DE LA STATUE D’APOLLON DE CUMES, DONT ON PRÉTEND QUE LES LARMES PRÉSAGÈRENT LA DÉFAITE DES GRECS QUE LE DIEU NE POUVAIT SECOURIR.

Il n’y a d’autre raison que cette impuissance des dieux pour expliquer les larmes que versa pendant quatre jours Apollon de Cumes, au temps de la guerre contre les Achéens et le roi Aristonicus[2]. Les aruspices effrayés furent d’avis qu’on jetât la statue dans la mer ; mais les vieillards de Cumes s’y opposèrent, disant que le même prodige avait éclaté pendant les guerres contre Antiochus et contre Persée, et que, la fortune ayant été favorable aux Romains, il avait été décrété par sénatus-consulte que des présents seraient envoyés à Apollon. Alors on fit venir d’autres aruspices plus habiles, qui déclarèrent que les larmes d’Apollon étaient de bon augure pour les Romains, parce que, Cumes étant une colonie grecque, ces larmes présageaient malheur au pays d’où elle tirait son origine. Peu de temps après on annonça que le roi Aristonicus avait été vaincu et pris : catastrophe évidemment contraire à la volonté d’Apollon, puisqu’il la déplorait d’avance et en marquait son déplaisir par les larmes de sa statue. On voit par là que les récits des poëtes, tout fabuleux qu’ils sont, nous donnent des mœurs du démon une image qui ressemble assez à la vérité.
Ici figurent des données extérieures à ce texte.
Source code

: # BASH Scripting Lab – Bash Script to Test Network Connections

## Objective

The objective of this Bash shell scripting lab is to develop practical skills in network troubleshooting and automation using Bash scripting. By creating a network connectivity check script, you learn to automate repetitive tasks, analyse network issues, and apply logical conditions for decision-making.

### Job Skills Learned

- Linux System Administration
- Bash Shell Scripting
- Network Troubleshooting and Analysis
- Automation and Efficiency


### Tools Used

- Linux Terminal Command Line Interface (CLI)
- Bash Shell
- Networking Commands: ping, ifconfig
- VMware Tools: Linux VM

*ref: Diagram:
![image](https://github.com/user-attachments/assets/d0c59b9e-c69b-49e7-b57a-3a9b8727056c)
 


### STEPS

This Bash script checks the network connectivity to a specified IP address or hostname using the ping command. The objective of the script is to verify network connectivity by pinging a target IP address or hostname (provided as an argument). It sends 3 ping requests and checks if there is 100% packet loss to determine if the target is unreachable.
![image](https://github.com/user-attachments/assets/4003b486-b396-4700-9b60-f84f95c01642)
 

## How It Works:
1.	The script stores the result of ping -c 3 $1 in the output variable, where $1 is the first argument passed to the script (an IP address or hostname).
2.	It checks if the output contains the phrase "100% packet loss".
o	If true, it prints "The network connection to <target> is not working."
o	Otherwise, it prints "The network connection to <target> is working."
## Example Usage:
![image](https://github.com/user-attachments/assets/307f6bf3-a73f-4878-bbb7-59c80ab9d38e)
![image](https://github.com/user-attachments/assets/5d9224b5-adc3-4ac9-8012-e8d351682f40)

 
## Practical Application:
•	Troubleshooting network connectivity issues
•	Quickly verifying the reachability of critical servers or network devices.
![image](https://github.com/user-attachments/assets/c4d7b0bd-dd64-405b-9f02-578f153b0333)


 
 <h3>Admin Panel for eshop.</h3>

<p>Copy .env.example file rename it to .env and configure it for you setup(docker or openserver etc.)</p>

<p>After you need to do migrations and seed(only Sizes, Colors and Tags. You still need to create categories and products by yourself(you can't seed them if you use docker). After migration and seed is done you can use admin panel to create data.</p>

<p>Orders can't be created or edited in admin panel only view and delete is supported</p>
Ainsi, dans Virgile, Diane plaint Camille[3] et Hercule pleure la mort prochaine de Pallas[4]. C’est peut-être aussi pour cette raison que Numa, qui jouissait d’une paix profonde, mais sans savoir de qui il la tenait et sans se mettre en peine de le savoir, s’étant demandé dans son loisir à quels dieux il confierait le salut de Rome, Numa, dis-je, dans l’ignorance où il était du Dieu véritable et tout-puissant qui tient le gouvernement du monde, et se souvenant d’ailleurs que les dieux des Troyens apportés par Énée n’avaient pas longtemps conservé le royaume de Troie, ni celui de Lavinium qu’Énée lui-même avait fondé, Numa crut devoir ajouter d’autres dieux à ceux qui avaient déjà passé à Rome avec Romulus, comme on donne des gardes aux fugitifs et des aides aux impuissants.

CHAPITRE XII.
QUELLE MULTITUDE DE DIEUX LES ROMAINS ONT AJOUTÉE À CEUX DE NUMA, SANS QUE CETTE ABONDANCE LEUR AIT SERVI DE RIEN.

Et pourtant Rome ne daigna pas se contenter des divinités déjà si nombreuses instituées par Numa. Jupiter n’avait pas encore son temple

  1. Salluste, Conj. de Catil., chap. 6.
  2. La guerre dont il s’agit ici est évidemment celle qui fut suscitée par la succession d’Attale, roi de Pergame, succession que son neveu Aristonicus disputait aux Romains. (Voyez Tite-Live, lib. lix.) C’est par inadvertance que saint Augustin nomme les Achéens qui étaient alors entièrement vaincus et soumis.
  3. Énéide, liv. XI, vers 836-849.
  4. Énéide, liv. X, vers 464, 465.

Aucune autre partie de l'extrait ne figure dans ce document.